# Work request
Return each line in the records below that includes "درباره".

(Data for this exercise Opens)

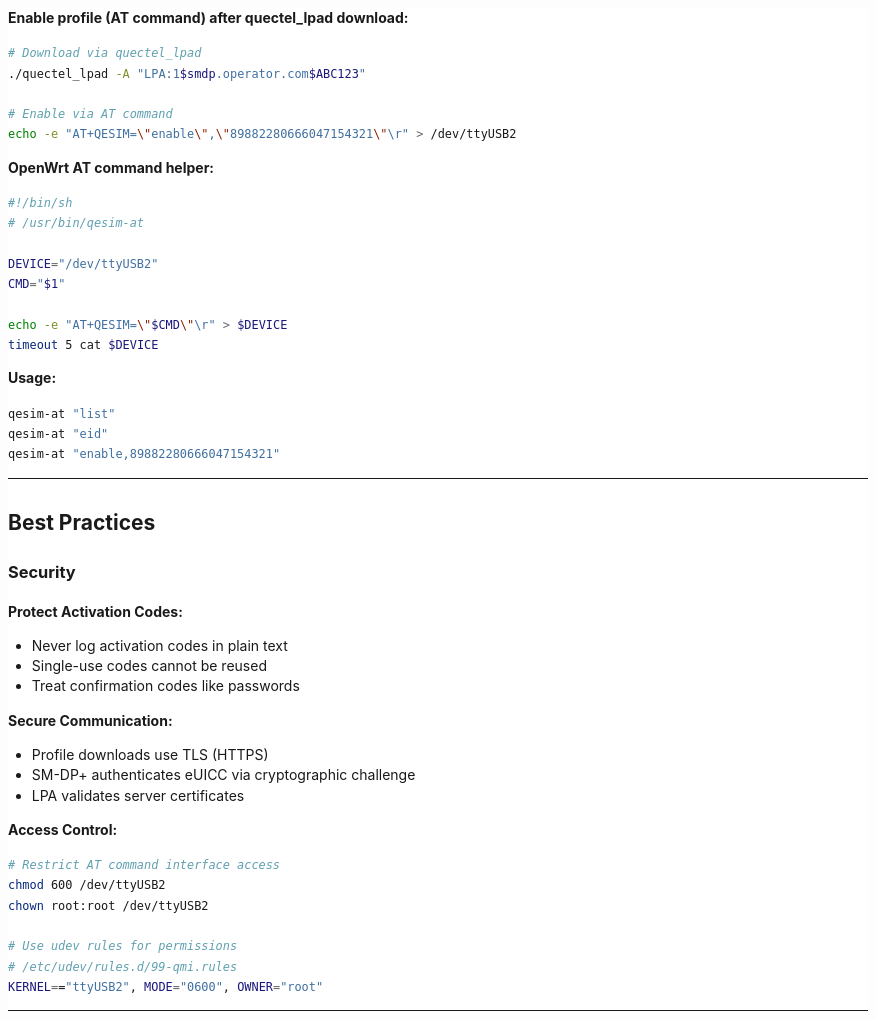 **Enable profile (AT command) after quectel_lpad download:**
```bash
# Download via quectel_lpad
./quectel_lpad -A "LPA:1$smdp.operator.com$ABC123"

# Enable via AT command
echo -e "AT+QESIM=\"enable\",\"89882280666047154321\"\r" > /dev/ttyUSB2
```

**OpenWrt AT command helper:**
```bash
#!/bin/sh
# /usr/bin/qesim-at

DEVICE="/dev/ttyUSB2"
CMD="$1"

echo -e "AT+QESIM=\"$CMD\"\r" > $DEVICE
timeout 5 cat $DEVICE
```

**Usage:**
```bash
qesim-at "list"
qesim-at "eid"
qesim-at "enable,89882280666047154321"
```

---

## Best Practices

### Security

**Protect Activation Codes:**
- Never log activation codes in plain text
- Single-use codes cannot be reused
- Treat confirmation codes like passwords

**Secure Communication:**
- Profile downloads use TLS (HTTPS)
- SM-DP+ authenticates eUICC via cryptographic challenge
- LPA validates server certificates

**Access Control:**
```bash
# Restrict AT command interface access
chmod 600 /dev/ttyUSB2
chown root:root /dev/ttyUSB2

# Use udev rules for permissions
# /etc/udev/rules.d/99-qmi.rules
KERNEL=="ttyUSB2", MODE="0600", OWNER="root"
```

---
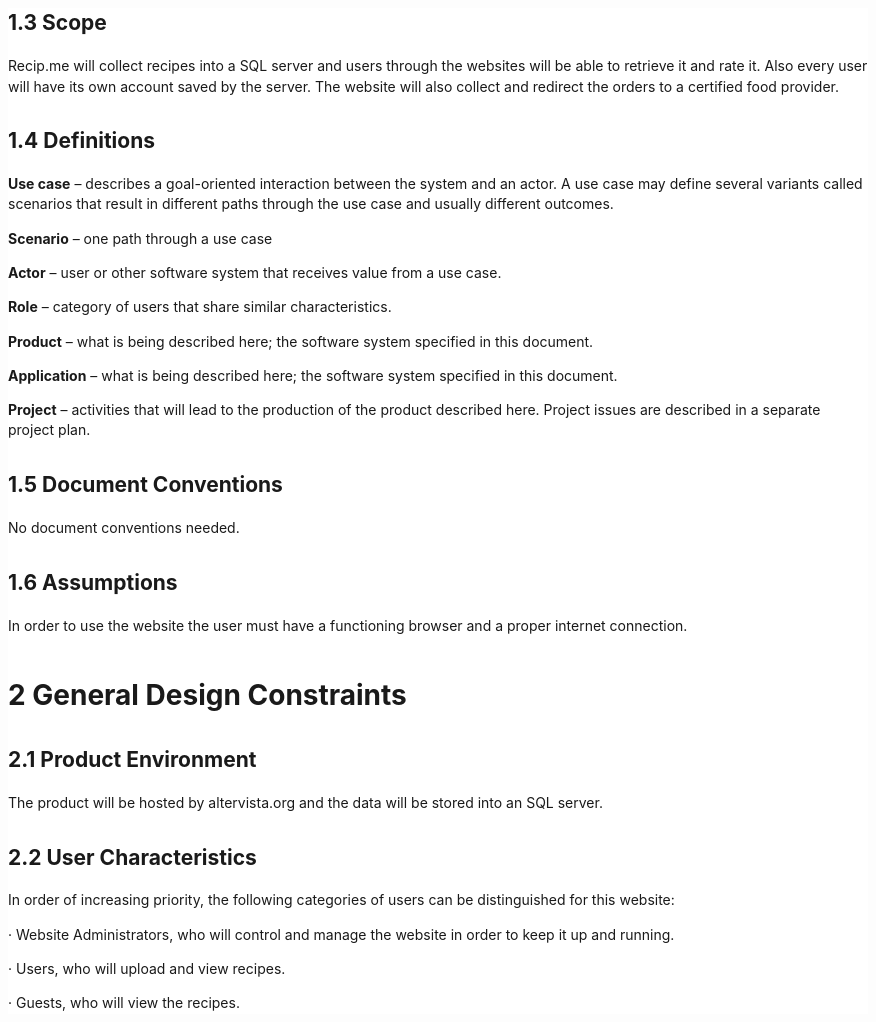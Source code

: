 ## 1.3  Scope

Recip.me will collect recipes into a SQL server and users through the websites will be able to retrieve it and rate it. Also every user will have its own account saved by the server. The website will also collect and redirect the orders to a certified food provider.

## 1.4  Definitions

**Use case** – describes a goal-oriented interaction between the system and an actor. A use case may define several variants called scenarios that result in different paths through the use case and usually different outcomes.

**Scenario** – one path through a use case

**Actor** – user or other software system that receives value from a use case.

**Role** – category of users that share similar characteristics.

**Product** – what is being described here; the software system specified in this document.

**Application** – what is being described here; the software system specified in this document.

**Project** – activities that will lead to the production of the product described here. Project issues are described in a separate project plan.

## 1.5  Document Conventions

No document conventions needed.

## 1.6  Assumptions

In order to use the website the user must have a functioning browser and a proper internet connection.



# 2   General Design Constraints

## 2.1  Product Environment

The product will be hosted by altervista.org and the data will be stored into an SQL server.

## 2.2  User Characteristics

In order of increasing priority, the following categories of users can be distinguished for this website:

·     Website Administrators, who will control and manage the website in order to keep it up and running.

·     Users, who will upload and view recipes.

·     Guests, who will view the recipes.
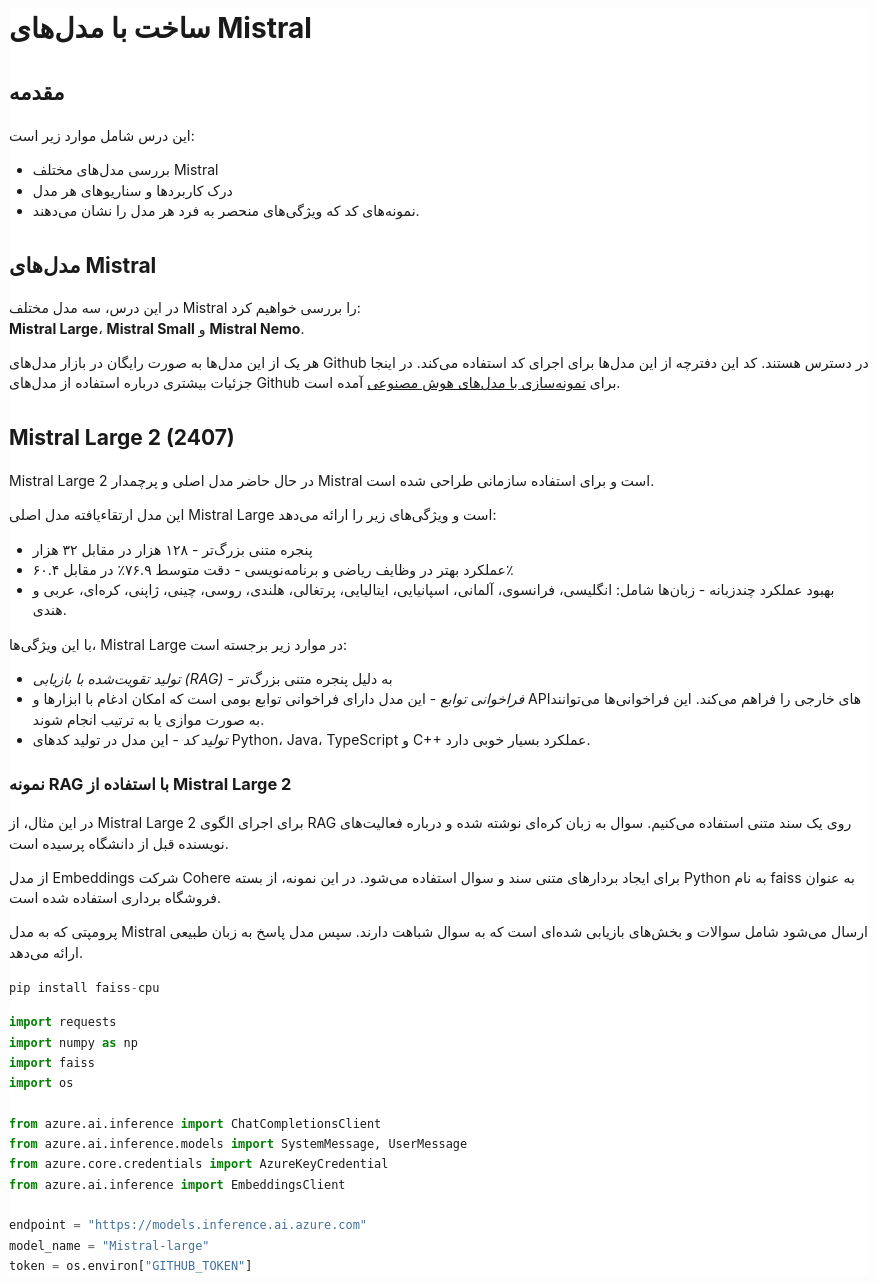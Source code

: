 
# ساخت با مدل‌های Mistral

## مقدمه

این درس شامل موارد زیر است:  
- بررسی مدل‌های مختلف Mistral  
- درک کاربردها و سناریوهای هر مدل  
- نمونه‌های کد که ویژگی‌های منحصر به فرد هر مدل را نشان می‌دهند.

## مدل‌های Mistral

در این درس، سه مدل مختلف Mistral را بررسی خواهیم کرد:  
**Mistral Large**، **Mistral Small** و **Mistral Nemo**.

هر یک از این مدل‌ها به صورت رایگان در بازار مدل‌های Github در دسترس هستند. کد این دفترچه از این مدل‌ها برای اجرای کد استفاده می‌کند. در اینجا جزئیات بیشتری درباره استفاده از مدل‌های Github برای [نمونه‌سازی با مدل‌های هوش مصنوعی](https://docs.github.com/en/github-models/prototyping-with-ai-models?WT.mc_id=academic-105485-koreyst) آمده است.

## Mistral Large 2 (2407)  
Mistral Large 2 در حال حاضر مدل اصلی و پرچمدار Mistral است و برای استفاده سازمانی طراحی شده است.

این مدل ارتقاءیافته مدل اصلی Mistral Large است و ویژگی‌های زیر را ارائه می‌دهد:  
- پنجره متنی بزرگ‌تر - ۱۲۸ هزار در مقابل ۳۲ هزار  
- عملکرد بهتر در وظایف ریاضی و برنامه‌نویسی - دقت متوسط ۷۶.۹٪ در مقابل ۶۰.۴٪  
- بهبود عملکرد چندزبانه - زبان‌ها شامل: انگلیسی، فرانسوی، آلمانی، اسپانیایی، ایتالیایی، پرتغالی، هلندی، روسی، چینی، ژاپنی، کره‌ای، عربی و هندی.

با این ویژگی‌ها، Mistral Large در موارد زیر برجسته است:  
- *تولید تقویت‌شده با بازیابی (RAG)* - به دلیل پنجره متنی بزرگ‌تر  
- *فراخوانی توابع* - این مدل دارای فراخوانی توابع بومی است که امکان ادغام با ابزارها و APIهای خارجی را فراهم می‌کند. این فراخوانی‌ها می‌توانند به صورت موازی یا به ترتیب انجام شوند.  
- *تولید کد* - این مدل در تولید کدهای Python، Java، TypeScript و C++ عملکرد بسیار خوبی دارد.

### نمونه RAG با استفاده از Mistral Large 2

در این مثال، از Mistral Large 2 برای اجرای الگوی RAG روی یک سند متنی استفاده می‌کنیم. سوال به زبان کره‌ای نوشته شده و درباره فعالیت‌های نویسنده قبل از دانشگاه پرسیده است.

از مدل Embeddings شرکت Cohere برای ایجاد بردارهای متنی سند و سوال استفاده می‌شود. در این نمونه، از بسته Python به نام faiss به عنوان فروشگاه برداری استفاده شده است.

پرومپتی که به مدل Mistral ارسال می‌شود شامل سوالات و بخش‌های بازیابی شده‌ای است که به سوال شباهت دارند. سپس مدل پاسخ به زبان طبیعی ارائه می‌دهد.

```python 
pip install faiss-cpu
```

```python 
import requests
import numpy as np
import faiss
import os

from azure.ai.inference import ChatCompletionsClient
from azure.ai.inference.models import SystemMessage, UserMessage
from azure.core.credentials import AzureKeyCredential
from azure.ai.inference import EmbeddingsClient

endpoint = "https://models.inference.ai.azure.com"
model_name = "Mistral-large"
token = os.environ["GITHUB_TOKEN"]

```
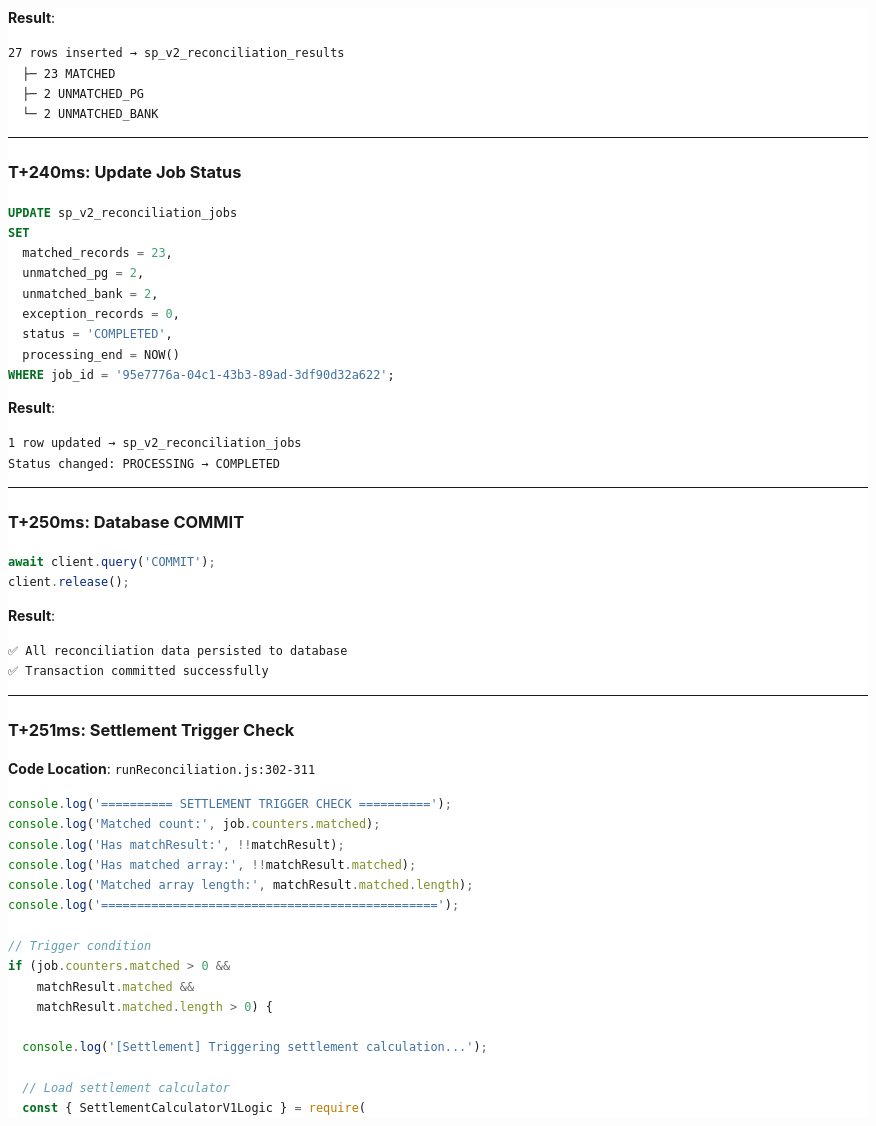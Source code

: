 **Result**:
```
27 rows inserted → sp_v2_reconciliation_results
  ├─ 23 MATCHED
  ├─ 2 UNMATCHED_PG
  └─ 2 UNMATCHED_BANK
```

---

### **T+240ms: Update Job Status**

```sql
UPDATE sp_v2_reconciliation_jobs
SET
  matched_records = 23,
  unmatched_pg = 2,
  unmatched_bank = 2,
  exception_records = 0,
  status = 'COMPLETED',
  processing_end = NOW()
WHERE job_id = '95e7776a-04c1-43b3-89ad-3df90d32a622';
```

**Result**:
```
1 row updated → sp_v2_reconciliation_jobs
Status changed: PROCESSING → COMPLETED
```

---

### **T+250ms: Database COMMIT**

```javascript
await client.query('COMMIT');
client.release();
```

**Result**:
```
✅ All reconciliation data persisted to database
✅ Transaction committed successfully
```

---

### **T+251ms: Settlement Trigger Check**

**Code Location**: `runReconciliation.js:302-311`

```javascript
console.log('========== SETTLEMENT TRIGGER CHECK ==========');
console.log('Matched count:', job.counters.matched);
console.log('Has matchResult:', !!matchResult);
console.log('Has matched array:', !!matchResult.matched);
console.log('Matched array length:', matchResult.matched.length);
console.log('===============================================');

// Trigger condition
if (job.counters.matched > 0 &&
    matchResult.matched &&
    matchResult.matched.length > 0) {

  console.log('[Settlement] Triggering settlement calculation...');

  // Load settlement calculator
  const { SettlementCalculatorV1Logic } = require(
```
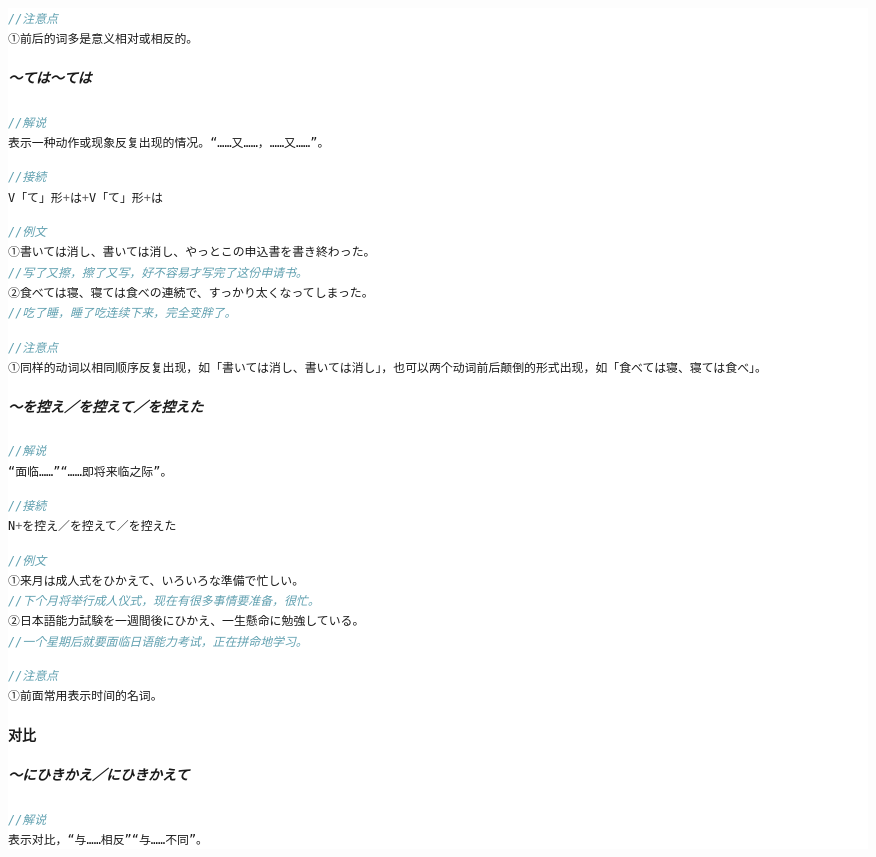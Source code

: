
 ```c
//注意点
①前后的词多是意义相对或相反的。
```

##### ～ては～ては

```c
//解说
表示一种动作或现象反复出现的情况。“……又……，……又……”。
```

```c
//接続
V「て」形+は+V「て」形+は
```

```c
//例文
①書いては消し、書いては消し、やっとこの申込書を書き終わった。
//写了又擦，擦了又写，好不容易才写完了这份申请书。
②食べては寝、寝ては食べの連続で、すっかり太くなってしまった。
//吃了睡，睡了吃连续下来，完全变胖了。
```

```c
//注意点
①同样的动词以相同顺序反复出现，如「書いては消し、書いては消し」，也可以两个动词前后颠倒的形式出现，如「食べては寝、寝ては食べ」。
```

##### ～を控え／を控えて／を控えた

```c
//解说
“面临……”“……即将来临之际”。
```

```c
//接続
N+を控え／を控えて／を控えた
```

```c
//例文
①来月は成人式をひかえて、いろいろな準備で忙しい。
//下个月将举行成人仪式，现在有很多事情要准备，很忙。
②日本語能力試験を一週間後にひかえ、一生懸命に勉強している。
//一个星期后就要面临日语能力考试，正在拼命地学习。
```

```c
//注意点
①前面常用表示时间的名词。
```

#### 对比
##### ～にひきかえ／にひきかえて

```c
//解说
表示对比，“与……相反”“与……不同”。
```
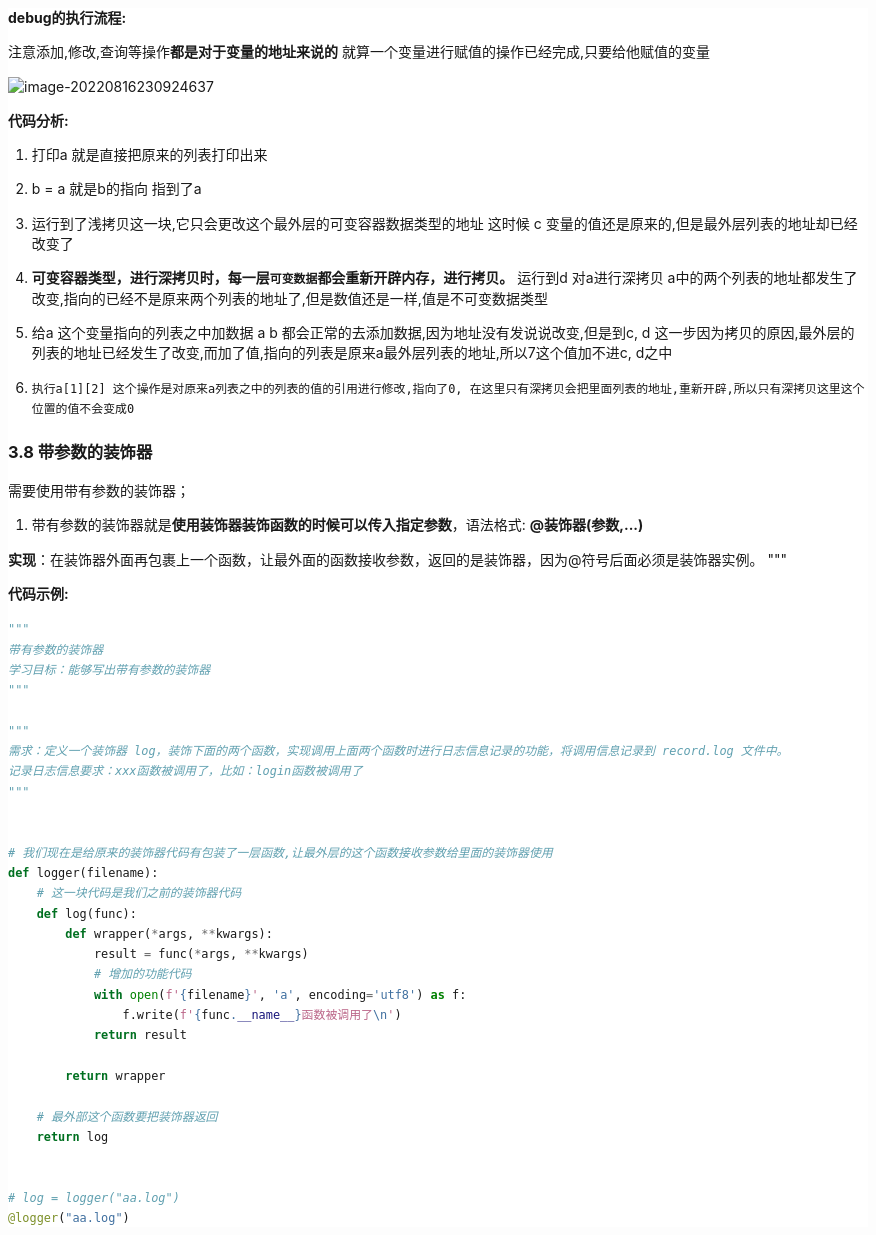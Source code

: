 **debug的执行流程:**

注意添加,修改,查询等操作**都是对于变量的地址来说的**  就算一个变量进行赋值的操作已经完成,只要给他赋值的变量

![image-20220816230924637](E:\黑马培训\assets\image-20220816230924637.png)

**代码分析:**

1. 打印a  就是直接把原来的列表打印出来

2. b = a 就是b的指向 指到了a

3. 运行到了浅拷贝这一块,它只会更改这个最外层的可变容器数据类型的地址  这时候 c 变量的值还是原来的,但是最外层列表的地址却已经改变了

4. **可变容器类型，进行深拷贝时，每一层`可变数据`都会重新开辟内存，进行拷贝。**   运行到d  对a进行深拷贝 a中的两个列表的地址都发生了改变,指向的已经不是原来两个列表的地址了,但是数值还是一样,值是不可变数据类型 

5. 给a 这个变量指向的列表之中加数据 a b 都会正常的去添加数据,因为地址没有发说说改变,但是到c, d 这一步因为拷贝的原因,最外层的列表的地址已经发生了改变,而加了值,指向的列表是原来a最外层列表的地址,所以7这个值加不进c, d之中

6. ```
   执行a[1][2] 这个操作是对原来a列表之中的列表的值的引用进行修改,指向了0, 在这里只有深拷贝会把里面列表的地址,重新开辟,所以只有深拷贝这里这个位置的值不会变成0
   ```

   

### 3.8 带参数的装饰器

需要使用带有参数的装饰器；
1. 带有参数的装饰器就是**使用装饰器装饰函数的时候可以传入指定参数**，语法格式: **@装饰器(参数,...)**

**实现**：在装饰器外面再包裹上一个函数，让最外面的函数接收参数，返回的是装饰器，因为@符号后面必须是装饰器实例。
"""

**代码示例:**

```python
"""
带有参数的装饰器
学习目标：能够写出带有参数的装饰器
"""

"""
需求：定义一个装饰器 log，装饰下面的两个函数，实现调用上面两个函数时进行日志信息记录的功能，将调用信息记录到 record.log 文件中。
记录日志信息要求：xxx函数被调用了，比如：login函数被调用了
"""


# 我们现在是给原来的装饰器代码有包装了一层函数,让最外层的这个函数接收参数给里面的装饰器使用
def logger(filename):
    # 这一块代码是我们之前的装饰器代码
    def log(func):
        def wrapper(*args, **kwargs):
            result = func(*args, **kwargs)
            # 增加的功能代码
            with open(f'{filename}', 'a', encoding='utf8') as f:
                f.write(f'{func.__name__}函数被调用了\n')
            return result

        return wrapper

    # 最外部这个函数要把装饰器返回
    return log


# log = logger("aa.log")
@logger("aa.log")
   ```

(Data for this exercise Closes)

# Worked solution
هر یک از این مدل‌ها به صورت رایگان در بازار مدل‌های Github در دسترس هستند. کد این دفترچه از این مدل‌ها برای اجرای کد استفاده می‌کند. در اینجا جزئیات بیشتری درباره استفاده از مدل‌های Github برای [نمونه‌سازی با مدل‌های هوش مصنوعی](https://docs.github.com/en/github-models/prototyping-with-ai-models?WT.mc_id=academic-105485-koreyst) آمده است.
در این مثال، از Mistral Large 2 برای اجرای الگوی RAG روی یک سند متنی استفاده می‌کنیم. سوال به زبان کره‌ای نوشته شده و درباره فعالیت‌های نویسنده قبل از دانشگاه پرسیده است.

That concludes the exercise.